» **RECORDS SHOWN**:
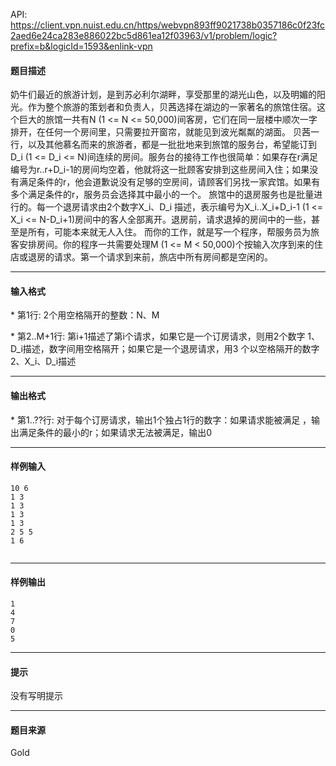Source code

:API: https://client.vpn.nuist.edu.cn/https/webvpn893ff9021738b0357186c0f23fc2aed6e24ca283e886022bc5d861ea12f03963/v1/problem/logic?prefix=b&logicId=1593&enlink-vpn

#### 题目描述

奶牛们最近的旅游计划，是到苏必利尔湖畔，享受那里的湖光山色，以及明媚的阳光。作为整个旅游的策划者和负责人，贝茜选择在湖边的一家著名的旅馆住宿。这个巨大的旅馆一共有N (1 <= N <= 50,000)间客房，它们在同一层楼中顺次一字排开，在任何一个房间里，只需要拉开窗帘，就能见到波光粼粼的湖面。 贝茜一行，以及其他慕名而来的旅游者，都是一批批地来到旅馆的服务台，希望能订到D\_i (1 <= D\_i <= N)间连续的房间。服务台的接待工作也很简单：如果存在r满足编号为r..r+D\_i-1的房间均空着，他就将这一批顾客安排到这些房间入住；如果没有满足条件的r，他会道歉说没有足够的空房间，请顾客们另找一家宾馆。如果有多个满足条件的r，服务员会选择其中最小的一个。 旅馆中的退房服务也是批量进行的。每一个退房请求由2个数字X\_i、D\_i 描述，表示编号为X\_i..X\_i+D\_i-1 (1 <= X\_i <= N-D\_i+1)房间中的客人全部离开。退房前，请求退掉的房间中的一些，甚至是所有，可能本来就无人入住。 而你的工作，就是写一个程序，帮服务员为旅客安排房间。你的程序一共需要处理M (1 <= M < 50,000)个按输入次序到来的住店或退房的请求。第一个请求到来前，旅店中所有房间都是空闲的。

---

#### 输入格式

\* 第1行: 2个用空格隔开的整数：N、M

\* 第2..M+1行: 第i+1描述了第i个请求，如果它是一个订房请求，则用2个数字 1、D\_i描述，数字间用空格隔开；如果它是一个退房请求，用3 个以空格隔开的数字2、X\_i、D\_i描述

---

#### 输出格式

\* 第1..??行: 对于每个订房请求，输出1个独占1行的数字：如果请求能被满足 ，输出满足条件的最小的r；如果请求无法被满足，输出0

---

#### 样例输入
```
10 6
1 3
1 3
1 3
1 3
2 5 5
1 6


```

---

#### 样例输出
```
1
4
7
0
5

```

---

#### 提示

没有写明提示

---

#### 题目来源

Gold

» **TASK PROMPT**: Quote exactly the line containing "M < 50,000)个按输入次序到来的住店或退房的请求。第一个请求到来前，旅店中所有房间都是空闲的。" and every later line through the end of the listing, and no other lines.

» **COMPLETED EXERCISE**:
奶牛们最近的旅游计划，是到苏必利尔湖畔，享受那里的湖光山色，以及明媚的阳光。作为整个旅游的策划者和负责人，贝茜选择在湖边的一家著名的旅馆住宿。这个巨大的旅馆一共有N (1 <= N <= 50,000)间客房，它们在同一层楼中顺次一字排开，在任何一个房间里，只需要拉开窗帘，就能见到波光粼粼的湖面。 贝茜一行，以及其他慕名而来的旅游者，都是一批批地来到旅馆的服务台，希望能订到D\_i (1 <= D\_i <= N)间连续的房间。服务台的接待工作也很简单：如果存在r满足编号为r..r+D\_i-1的房间均空着，他就将这一批顾客安排到这些房间入住；如果没有满足条件的r，他会道歉说没有足够的空房间，请顾客们另找一家宾馆。如果有多个满足条件的r，服务员会选择其中最小的一个。 旅馆中的退房服务也是批量进行的。每一个退房请求由2个数字X\_i、D\_i 描述，表示编号为X\_i..X\_i+D\_i-1 (1 <= X\_i <= N-D\_i+1)房间中的客人全部离开。退房前，请求退掉的房间中的一些，甚至是所有，可能本来就无人入住。 而你的工作，就是写一个程序，帮服务员为旅客安排房间。你的程序一共需要处理M (1 <= M < 50,000)个按输入次序到来的住店或退房的请求。第一个请求到来前，旅店中所有房间都是空闲的。

---

#### 输入格式

\* 第1行: 2个用空格隔开的整数：N、M

\* 第2..M+1行: 第i+1描述了第i个请求，如果它是一个订房请求，则用2个数字 1、D\_i描述，数字间用空格隔开；如果它是一个退房请求，用3 个以空格隔开的数字2、X\_i、D\_i描述

---

#### 输出格式

\* 第1..??行: 对于每个订房请求，输出1个独占1行的数字：如果请求能被满足 ，输出满足条件的最小的r；如果请求无法被满足，输出0

---

#### 样例输入
```
10 6
1 3
1 3
1 3
1 3
2 5 5
1 6


```

---

#### 样例输出
```
1
4
7
0
5

```

---

#### 提示

没有写明提示

---

#### 题目来源

Gold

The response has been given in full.